LANSING, Mich. – The Michigan Department of Health and Human Services (MDHHS) is joining state and national partners to raise awareness of hereditary breast and ovarian cancers (HBOC) this week, September 25-October 1, 2016, proclaimed Hereditary Breast and Ovarian Cancer Week by Governor Rick Snyder. Occurring between national awareness months for ovarian cancer in September and breast cancer in October, HBOC Week highlights the connection between hereditary forms of ovarian and breast cancer.
“If you have a personal or family history of cancer, we urge you to tell your health care provider about this history,” said Dr. Eden Wells, chief medical executive of MDHHS. “Talking with a trained professional, such as a board-certified genetic counselor, is especially important if you or your family member was diagnosed with breast cancer at or before age 50, diagnosed with ovarian cancer at any age, or have had more than one type of primary cancer.”

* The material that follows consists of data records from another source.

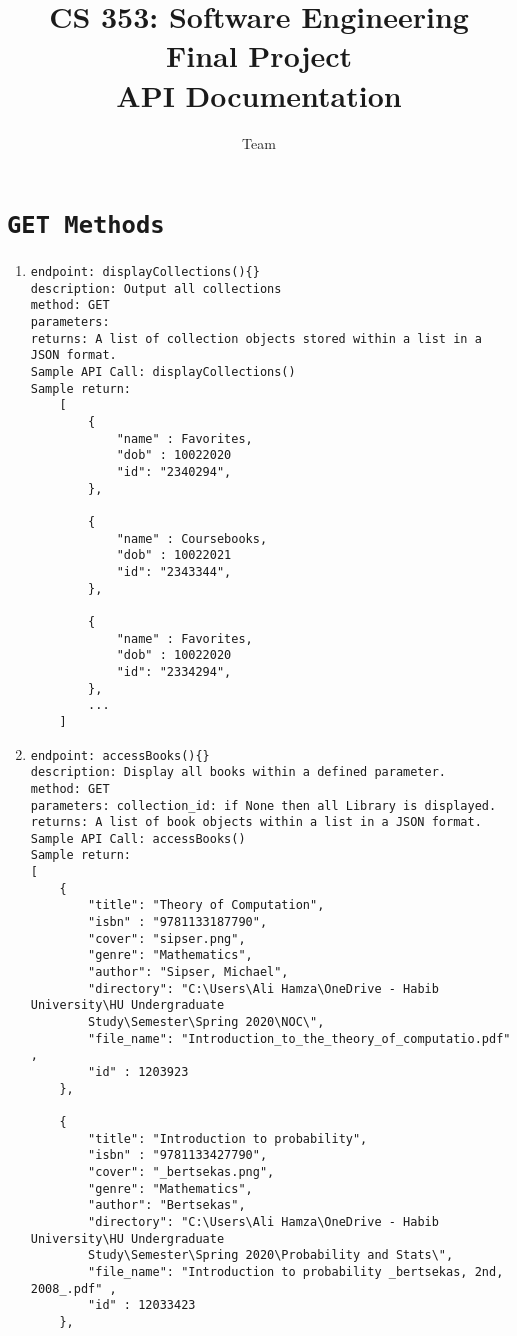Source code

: \documentclass[a4paper, 11pt]{article}
\title{CS 353: Software Engineering \\ {\Large Final Project} \\ {\large API Documentation}}
\author{Team \Maaruf}
\begin{document}
\maketitle
\section{\texttt{GET Methods}}
\begin{enumerate}
\item
\begin{verbatim}
endpoint: displayCollections(){} 
description: Output all collections
method: GET
parameters: 
returns: A list of collection objects stored within a list in a JSON format.
Sample API Call: displayCollections()
Sample return:
    [
        {
            "name" : Favorites,
            "dob" : 10022020
            "id": "2340294",
        },

        {
            "name" : Coursebooks,
            "dob" : 10022021
            "id": "2343344",
        },
        
        {
            "name" : Favorites,
            "dob" : 10022020
            "id": "2334294",
        },
        ...
    ]
\end{verbatim}
\item 
\begin{verbatim}
endpoint: accessBooks(){} 
description: Display all books within a defined parameter.
method: GET
parameters: collection_id: if None then all Library is displayed.
returns: A list of book objects within a list in a JSON format.
Sample API Call: accessBooks()
Sample return:
[
    {
        "title": "Theory of Computation", 
        "isbn" : "9781133187790", 
        "cover": "sipser.png",
        "genre": "Mathematics", 
        "author": "Sipser, Michael", 
        "directory": "C:\Users\Ali Hamza\OneDrive - Habib University\HU Undergraduate 
        Study\Semester\Spring 2020\NOC\", 
        "file_name": "Introduction_to_the_theory_of_computatio.pdf" , 
        "id" : 1203923
    },

    {
        "title": "Introduction to probability", 
        "isbn" : "9781133427790", 
        "cover": "_bertsekas.png",
        "genre": "Mathematics", 
        "author": "Bertsekas", 
        "directory": "C:\Users\Ali Hamza\OneDrive - Habib University\HU Undergraduate 
        Study\Semester\Spring 2020\Probability and Stats\", 
        "file_name": "Introduction to probability _bertsekas, 2nd, 2008_.pdf" , 
        "id" : 12033423
    },


\end{verbatim}
\end{enumerate}
\end{document}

HBOC is primarily due to changes in the BRCA and other genes. Most of the estimated 25,000 Michigan residents who carry a BRCA mutation are not aware that they are at higher risk of developing hereditary cancer. There are ways to reduce cancer risk and save more lives, and one of the first steps to consider is cancer genetic counseling. Cascade screening, which helps identify at-risk relatives, is an important measure toward preventing cancer in those at-risk family members.
Mollie Smith, founder of BRCAn’t Stop Me, Michigan Cancer Genetics Alliance (MCGA) member, and Miss Wayne County 2016, learned she was positive for the BRCA 2 mutation when she was 19 years old.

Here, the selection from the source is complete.